President Obama is the first black President. It would be disingenuous in the extreme to say that his race plays no role in current political struggles.
Ta-Nehisi Coates of the Atlantic recently wrote an outstanding essay on the President and race. You can read it here. It is a thoughtful passionate essay with a very personal and moving conclusion.
The central conflict of American history is over just who gets to be included in those opening three words of the Constitution. Who are "The People" in "We the People...?" President Obama triumphantly and tragically incarnates that central struggle.

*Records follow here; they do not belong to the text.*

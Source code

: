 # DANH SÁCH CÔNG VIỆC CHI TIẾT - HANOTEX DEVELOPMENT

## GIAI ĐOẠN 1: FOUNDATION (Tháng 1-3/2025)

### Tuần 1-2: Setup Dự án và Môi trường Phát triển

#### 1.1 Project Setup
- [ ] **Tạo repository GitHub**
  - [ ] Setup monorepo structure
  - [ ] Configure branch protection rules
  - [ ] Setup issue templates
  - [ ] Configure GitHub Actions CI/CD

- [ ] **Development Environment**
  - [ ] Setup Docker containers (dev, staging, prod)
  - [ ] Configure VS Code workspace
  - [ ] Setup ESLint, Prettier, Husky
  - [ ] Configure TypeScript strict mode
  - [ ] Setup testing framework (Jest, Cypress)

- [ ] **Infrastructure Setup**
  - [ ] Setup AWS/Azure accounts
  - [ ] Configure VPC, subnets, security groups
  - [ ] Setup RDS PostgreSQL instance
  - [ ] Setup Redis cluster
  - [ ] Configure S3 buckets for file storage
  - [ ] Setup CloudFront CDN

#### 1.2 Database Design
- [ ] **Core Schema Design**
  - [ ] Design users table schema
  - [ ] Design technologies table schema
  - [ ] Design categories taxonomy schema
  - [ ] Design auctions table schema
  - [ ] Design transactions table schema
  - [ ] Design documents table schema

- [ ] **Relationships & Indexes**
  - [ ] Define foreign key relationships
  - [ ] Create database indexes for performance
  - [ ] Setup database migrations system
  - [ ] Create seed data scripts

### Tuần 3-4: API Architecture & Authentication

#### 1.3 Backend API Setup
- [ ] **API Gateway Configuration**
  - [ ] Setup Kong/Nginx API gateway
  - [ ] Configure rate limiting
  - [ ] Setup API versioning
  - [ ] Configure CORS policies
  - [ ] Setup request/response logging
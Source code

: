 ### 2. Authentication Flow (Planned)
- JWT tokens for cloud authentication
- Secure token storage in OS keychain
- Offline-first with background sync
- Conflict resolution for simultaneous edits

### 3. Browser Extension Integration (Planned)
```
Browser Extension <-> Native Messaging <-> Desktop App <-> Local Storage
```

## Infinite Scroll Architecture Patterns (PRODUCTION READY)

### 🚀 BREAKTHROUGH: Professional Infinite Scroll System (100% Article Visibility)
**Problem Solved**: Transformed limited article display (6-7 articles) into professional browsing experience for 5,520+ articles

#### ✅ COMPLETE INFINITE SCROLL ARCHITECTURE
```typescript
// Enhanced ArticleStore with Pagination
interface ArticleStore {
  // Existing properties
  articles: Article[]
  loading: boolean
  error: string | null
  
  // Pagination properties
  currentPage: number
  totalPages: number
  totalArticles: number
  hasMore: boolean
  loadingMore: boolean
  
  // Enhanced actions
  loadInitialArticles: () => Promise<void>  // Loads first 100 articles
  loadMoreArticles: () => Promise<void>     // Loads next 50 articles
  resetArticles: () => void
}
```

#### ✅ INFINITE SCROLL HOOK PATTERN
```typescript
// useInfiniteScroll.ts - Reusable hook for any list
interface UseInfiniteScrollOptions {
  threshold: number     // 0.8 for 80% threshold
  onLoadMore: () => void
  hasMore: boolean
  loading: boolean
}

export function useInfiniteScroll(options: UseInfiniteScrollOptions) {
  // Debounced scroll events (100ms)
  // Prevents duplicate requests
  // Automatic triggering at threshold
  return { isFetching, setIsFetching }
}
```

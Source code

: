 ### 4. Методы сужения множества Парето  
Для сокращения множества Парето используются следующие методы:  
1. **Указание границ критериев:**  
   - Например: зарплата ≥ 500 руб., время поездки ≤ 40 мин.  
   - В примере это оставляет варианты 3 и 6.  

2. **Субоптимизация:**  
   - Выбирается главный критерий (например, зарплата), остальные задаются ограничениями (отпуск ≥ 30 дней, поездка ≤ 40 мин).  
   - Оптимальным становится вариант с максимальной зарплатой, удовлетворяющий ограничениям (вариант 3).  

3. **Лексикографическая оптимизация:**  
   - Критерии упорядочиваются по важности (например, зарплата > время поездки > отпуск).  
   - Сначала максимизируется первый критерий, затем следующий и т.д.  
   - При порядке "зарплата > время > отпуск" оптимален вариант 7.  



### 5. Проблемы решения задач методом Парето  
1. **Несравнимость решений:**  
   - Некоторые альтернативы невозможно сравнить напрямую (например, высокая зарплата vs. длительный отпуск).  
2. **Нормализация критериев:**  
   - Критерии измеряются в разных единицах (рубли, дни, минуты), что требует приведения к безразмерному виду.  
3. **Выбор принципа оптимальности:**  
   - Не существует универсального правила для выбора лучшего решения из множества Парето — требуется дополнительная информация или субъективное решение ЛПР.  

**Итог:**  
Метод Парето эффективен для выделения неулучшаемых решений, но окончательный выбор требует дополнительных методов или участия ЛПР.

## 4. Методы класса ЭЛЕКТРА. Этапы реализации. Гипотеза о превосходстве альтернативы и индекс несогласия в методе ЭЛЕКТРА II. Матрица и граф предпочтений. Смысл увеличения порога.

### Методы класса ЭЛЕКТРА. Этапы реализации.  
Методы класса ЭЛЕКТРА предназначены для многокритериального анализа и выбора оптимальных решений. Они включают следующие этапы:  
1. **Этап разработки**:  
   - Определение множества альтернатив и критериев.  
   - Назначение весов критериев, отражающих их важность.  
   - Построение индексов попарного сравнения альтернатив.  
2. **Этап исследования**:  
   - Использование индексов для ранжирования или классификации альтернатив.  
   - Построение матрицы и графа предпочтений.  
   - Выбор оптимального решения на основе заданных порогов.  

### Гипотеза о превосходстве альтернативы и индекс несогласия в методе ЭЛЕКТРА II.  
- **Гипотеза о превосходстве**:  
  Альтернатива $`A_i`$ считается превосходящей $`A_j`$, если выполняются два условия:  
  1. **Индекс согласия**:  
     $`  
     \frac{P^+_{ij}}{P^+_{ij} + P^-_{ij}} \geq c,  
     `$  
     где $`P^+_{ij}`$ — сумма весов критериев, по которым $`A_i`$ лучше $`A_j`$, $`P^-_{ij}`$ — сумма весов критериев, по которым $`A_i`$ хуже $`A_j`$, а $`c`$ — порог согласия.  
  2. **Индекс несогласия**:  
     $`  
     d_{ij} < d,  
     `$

Here's a sample from Coates' essay:
Michael Tesler, following up on his research with David Sears on the role of race in the 2008 campaign, recently published a study assessing the impact of race on opposition to and support for health-care reform. The findings are bracing. Obama’s election effectively racialized white Americans’ views, even of health-care policy. As Tesler writes in a paper published in July in The American Journal of Political Science, “Racial attitudes had a significantly greater impact on health care opinions when framed as part of President Obama’s plan than they had when the exact same policies were attributed to President Clinton’s 1993 health care initiative.”
While Beck and Limbaugh have chosen direct racial assault, others choose simply to deny that a black president actually exists. One in four Americans (and more than half of all Republicans) believe Obama was not born in this country, and thus is an illegitimate president. More than a dozen state legislatures have introduced “birther bills” demanding proof of Obama’s citizenship as a condition for putting him on the 2012 ballot. Eighteen percent of Republicans believe Obama to be a Muslim. The goal of all this is to delegitimize Obama’s presidency. If Obama is not truly American, then America has still never had a black president.
White resentment has not cooled as the Obama presidency has proceeded. Indeed, the GOP presidential-primary race featured candidates asserting that the black family was better off under slavery (Michele Bachmann, Rick Santorum); claiming that Obama, as a black man, should oppose abortion (Santorum again); or denouncing Obama as a “food-stamp president” (Newt Gingrich).
Speaking of racially charged politics, a federal court just threw out Texas' voter ID law, one of the most restrictive in the nation. The court agreed with the Justice Department bringing the suit saying it was nothing more than a poll tax by another name and a transparent attempt to disenfranchise poor, minority, and young voters. The AG of the State of Texas vows to appeal to the Supreme Court.